[Collected data]
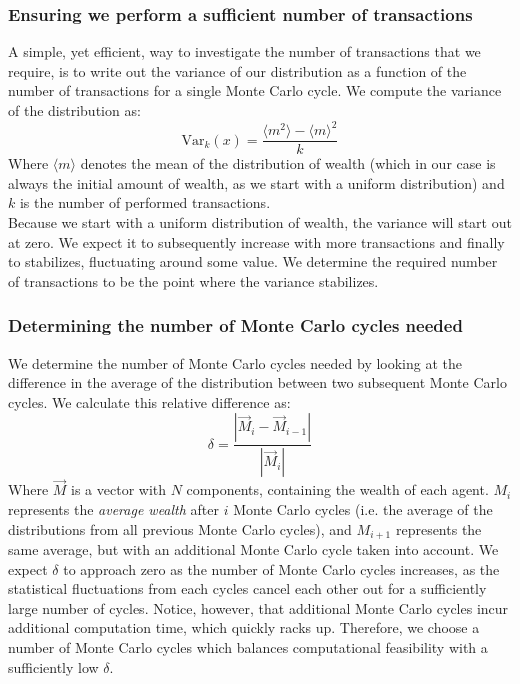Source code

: \documentclass[a4paper, 10pt]{article}
\begin{document}
\subsubsection{Ensuring we perform a sufficient number of transactions}
A simple, yet efficient, way to investigate the number of transactions that we require, is to write out the variance of our distribution as a function of the number of transactions for a single Monte Carlo cycle. We compute the variance of the distribution as:
\begin{equation}
\mathrm{Var}_k(x)=\frac{\langle m^2 \rangle - \langle m \rangle^2 }{k}
\end{equation}
Where $\langle m \rangle$ denotes the mean of the distribution of wealth (which in our case is always the initial amount of wealth, as we start with a uniform distribution) and $k$ is the number of performed transactions.\\
\linebreak
Because we start with a uniform distribution of wealth, the variance will start out at zero. We expect it to subsequently increase with more transactions and finally to stabilizes, fluctuating around some value. We determine the required number of transactions to be the point where the variance stabilizes.
\subsubsection{Determining the number of Monte Carlo cycles needed}
We determine the number of Monte Carlo cycles needed by looking at the difference in the average of the distribution between two subsequent Monte Carlo cycles. We calculate this relative difference as:
\begin{equation}\label{eq:Relative_diff_MC_steps}
\delta = \frac{|\vec{M}_{i}-\vec{M}_{i-1}|}{|\vec{M}_i|}
\end{equation}
Where $\vec{M}$ is a vector with $N$ components, containing the wealth of each agent. $M_i$ represents the \textit{average wealth} after $i$ Monte Carlo cycles (i.e. the average of the distributions from all previous Monte Carlo cycles), and $M_{i+1}$ represents the same average, but with an additional Monte Carlo cycle taken into account. We expect $\delta$ to approach zero as the number of Monte Carlo cycles increases, as the statistical fluctuations from each cycles cancel each other out for a sufficiently large number of cycles. Notice, however, that additional Monte Carlo cycles incur additional computation time, which quickly racks up. Therefore, we choose a number of Monte Carlo cycles which balances computational feasibility with a sufficiently low $\delta$. 
\end{document}
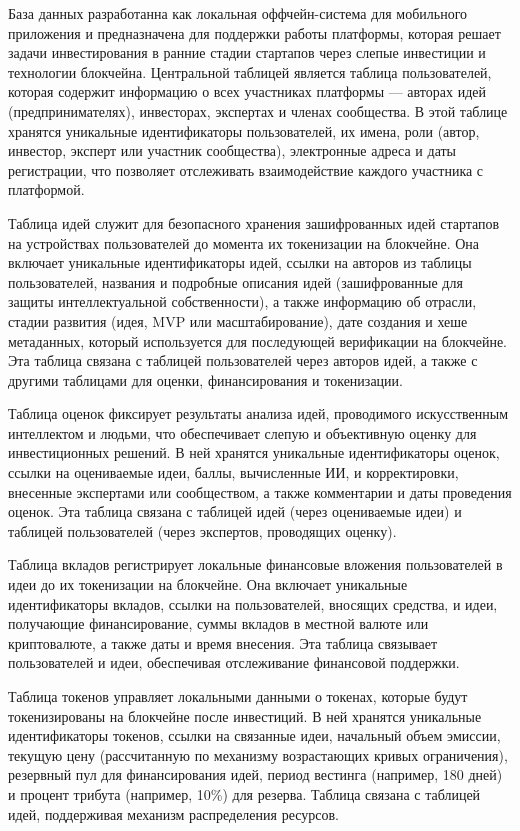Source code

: \documentclass[
    14pt,
    specialist,
    candidate, %
    subf, %
    href,
    dotsinheaders=false
]{disser}
\begin{document}
База данных разработанна как локальная оффчейн-система для мобильного приложения и предназначена для поддержки работы платформы, которая решает задачи инвестирования в ранние стадии стартапов через слепые инвестиции и технологии блокчейна. Центральной таблицей является таблица пользователей, которая содержит информацию о всех участниках платформы — авторах идей (предпринимателях), инвесторах, экспертах и членах сообщества. В этой таблице хранятся уникальные идентификаторы пользователей, их имена, роли (автор, инвестор, эксперт или участник сообщества), электронные адреса и даты регистрации, что позволяет отслеживать взаимодействие каждого участника с платформой.

Таблица идей служит для безопасного хранения зашифрованных идей стартапов на устройствах пользователей до момента их токенизации на блокчейне. Она включает уникальные идентификаторы идей, ссылки на авторов из таблицы пользователей, названия и подробные описания идей (зашифрованные для защиты интеллектуальной собственности), а также информацию об отрасли, стадии развития (идея, MVP или масштабирование), дате создания и хеше метаданных, который используется для последующей верификации на блокчейне. Эта таблица связана с таблицей пользователей через авторов идей, а также с другими таблицами для оценки, финансирования и токенизации.

Таблица оценок фиксирует результаты анализа идей, проводимого искусственным интеллектом и людьми, что обеспечивает слепую и объективную оценку для инвестиционных решений. В ней хранятся уникальные идентификаторы оценок, ссылки на оцениваемые идеи, баллы, вычисленные ИИ, и корректировки, внесенные экспертами или сообществом, а также комментарии и даты проведения оценок. Эта таблица связана с таблицей идей (через оцениваемые идеи) и таблицей пользователей (через экспертов, проводящих оценку).

Таблица вкладов регистрирует локальные финансовые вложения пользователей в идеи до их токенизации на блокчейне. Она включает уникальные идентификаторы вкладов, ссылки на пользователей, вносящих средства, и идеи, получающие финансирование, суммы вкладов в местной валюте или криптовалюте, а также даты и время внесения. Эта таблица связывает пользователей и идеи, обеспечивая отслеживание финансовой поддержки.

Таблица токенов управляет локальными данными о токенах, которые будут токенизированы на блокчейне после инвестиций. В ней хранятся уникальные идентификаторы токенов, ссылки на связанные идеи, начальный объем эмиссии, текущую цену (рассчитанную по механизму возрастающих кривых ограничения), резервный пул для финансирования идей, период вестинга (например, 180 дней) и процент трибута (например, 10\%) для резерва. Таблица связана с таблицей идей, поддерживая механизм распределения ресурсов.
\end{document}
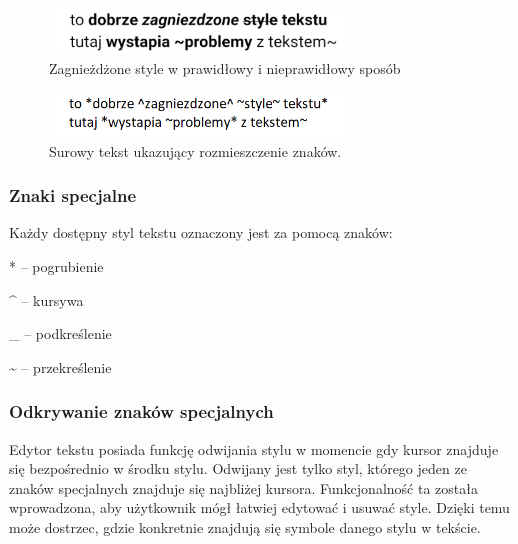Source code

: \begin{figure}[ht]
    \centering
    \includegraphics[width=8cm]{images/style.png}
    \caption{Zagnieżdżone style w prawidłowy i nieprawidłowy sposób}
    \vspace{3mm}
\end{figure}

\begin{figure}[ht]
    \centering
    \includegraphics[width=8cm]{images/style_surowy_tekst.png}
    \caption{Surowy tekst ukazujący rozmieszczenie znaków.}
    \vspace{3mm}
\end{figure}

\subsubsection{Znaki specjalne}

Każdy dostępny styl tekstu oznaczony jest za pomocą znaków:

\begin{compactitem}
    
    \item [*] \hspace{1mm} -- pogrubienie
    \item [\^{}] \hspace{1mm} -- kursywa
    \item [\_{}] \hspace{1mm} -- podkreślenie
    \item [\~{}] \hspace{1mm} -- przekreślenie
\end{compactitem}

\subsubsection{Odkrywanie znaków specjalnych}

Edytor tekstu posiada funkcję odwijania stylu w momencie gdy kursor znajduje się bezpośrednio w środku stylu. Odwijany jest tylko styl, którego jeden ze znaków specjalnych znajduje się najbliżej kursora. Funkcjonalność ta została wprowadzona, aby użytkownik mógł łatwiej edytować i usuwać style.
Dzięki temu może dostrzec, gdzie konkretnie znajdują się symbole danego stylu w tekście.


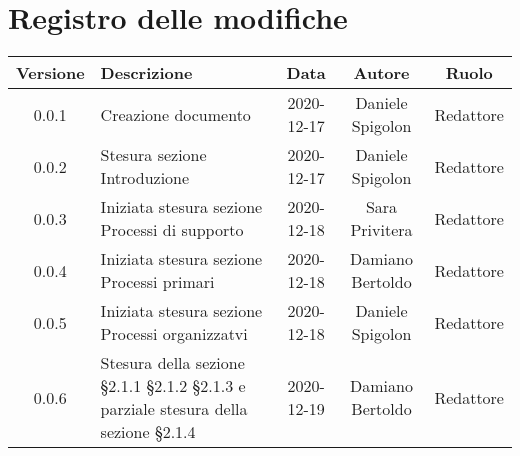 \section*{Registro delle modifiche}

\begin{center}
	\begin{longtable}{|c|p{5cm}|c|c|c|}
	\hline
	\rowcolor{lighter-grayer}
	\textbf{Versione} & \textbf{Descrizione} & \textbf{Data} & \textbf{Autore} & \textbf{Ruolo} \\
	\hline
	\endfirsthead


	0.0.1 & Creazione documento & 2020-12-17 & Daniele Spigolon & Redattore \\
	\hline
	0.0.2 & Stesura sezione Introduzione & 2020-12-17 & Daniele Spigolon & Redattore \\
	\hline
	0.0.3 & Iniziata stesura sezione Processi di supporto & 2020-12-18 & Sara Privitera & Redattore \\
	\hline	
	0.0.4 & Iniziata stesura sezione Processi primari & 2020-12-18 & Damiano Bertoldo & Redattore \\
	\hline
	0.0.5 & Iniziata stesura sezione Processi organizzatvi & 2020-12-18 & Daniele Spigolon & Redattore \\
	\hline
	0.0.6 & Stesura della sezione §2.1.1 §2.1.2 §2.1.3 e parziale stesura della sezione §2.1.4 & 2020-12-19 & Damiano Bertoldo & Redattore \\
	\hline
	

	\end{longtable}
\end{center}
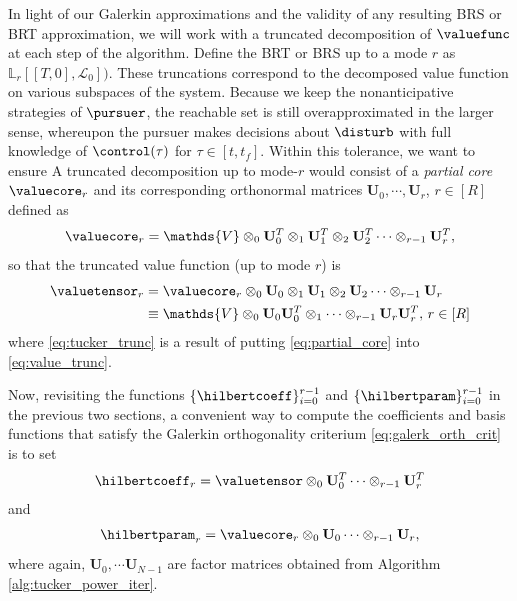 In light of our Galerkin approximations and the validity of any resulting BRS or BRT approximation, we will work with a truncated decomposition of $\valuefunc$ at each step of the algorithm. Define the BRT or BRS up to a mode $r$ as $\mathds{L}_r\left[\left[T, 0\right], \mathcal{L}_0\right])$. These truncations correspond to the  decomposed value function on various subspaces of the system. Because we keep the nonanticipative  strategies of $\pursuer$, the reachable set is still overapproximated in the larger sense, whereupon the pursuer makes decisions about $\disturb$ with full knowledge of $\control(\tau)$ for $\tau \in \left[t, t_f\right]$. Within this tolerance, we want to ensure  A truncated decomposition up to mode-$r$ would consist of a \textit{partial core} $\valuecore_r$ and its corresponding orthonormal matrices $\bm{U}_0, \cdots, \bm{U}_r$, $r \in \left[R \right]$ defined as 
%
\begin{align}
	\valuecore_r = \mathds{V} \otimes_0  \mathbf{U}_0^T \otimes_1 \mathbf{U}_1^T \otimes_2 \mathbf{U}_2^T \cdots \otimes_{r-1} \mathbf{U}_{r}^T,
	\label{eq:partial_core}
\end{align}
%
so that the truncated value function (up to mode $r$) is 
%
\begin{subequations}
	\begin{align}
		\valuetensor_r &= \valuecore_r \otimes_0 \mathbf{U}_0 \otimes_1 \mathbf{U}_1 \otimes_2 \mathbf{U}_2 \cdots \otimes_{r-1} \mathbf{U}_{r} \label{eq:value_trunc} \\
		&\equiv  \mathds{V} \otimes_0  \mathbf{U}_0\mathbf{U}_0^T \otimes_1  \cdots \otimes_{r-1} \mathbf{U}_{r}\mathbf{U}_r^T, \, r \in \left[R\right]
		\label{eq:tucker_trunc} 
	\end{align}
\end{subequations}
%
where \eqref{eq:tucker_trunc} is a result of putting \eqref{eq:partial_core} into \eqref{eq:value_trunc}.  

Now, revisiting the functions $\{\hilbertcoeff\}_{i=0}^{r-1}$ and $\{\hilbertparam\}_{i=0}^{r-1}$ in the previous two sections, a convenient way to compute the coefficients and basis functions that satisfy the Galerkin orthogonality criterium \eqref{eq:galerk_orth_crit} is to set 
%
\begin{align}
	\hilbertcoeff_r = \valuetensor \otimes_0 \mathbf{U}_0^T \cdots \otimes_{r-1} \mathbf{U}_r^T
	\label{eq:hilbert_coeff_compute}
\end{align}
%
and 
%
\begin{align}
	\hilbertparam_r = \valuecore_{r} \otimes_0 \mathbf{U}_0 \cdots \otimes_{r-1} \mathbf{U}_r,
	\label{eq:hilbert_basis_compute}
\end{align}
%
where again, $\mathbf{U}_0, \cdots \mathbf{U}_{N-1}$ are factor matrices obtained from Algorithm \ref{alg:tucker_power_iter}.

| Work item |
Filter the entries above down to the lines containing the word "from".

| Completed task |
Where $\vec{M}$ is a vector with $N$ components, containing the wealth of each agent. $M_i$ represents the \textit{average wealth} after $i$ Monte Carlo cycles (i.e. the average of the distributions from all previous Monte Carlo cycles), and $M_{i+1}$ represents the same average, but with an additional Monte Carlo cycle taken into account. We expect $\delta$ to approach zero as the number of Monte Carlo cycles increases, as the statistical fluctuations from each cycles cancel each other out for a sufficiently large number of cycles. Notice, however, that additional Monte Carlo cycles incur additional computation time, which quickly racks up. Therefore, we choose a number of Monte Carlo cycles which balances computational feasibility with a sufficiently low $\delta$. 
where again, $\mathbf{U}_0, \cdots \mathbf{U}_{N-1}$ are factor matrices obtained from Algorithm \ref{alg:tucker_power_iter}.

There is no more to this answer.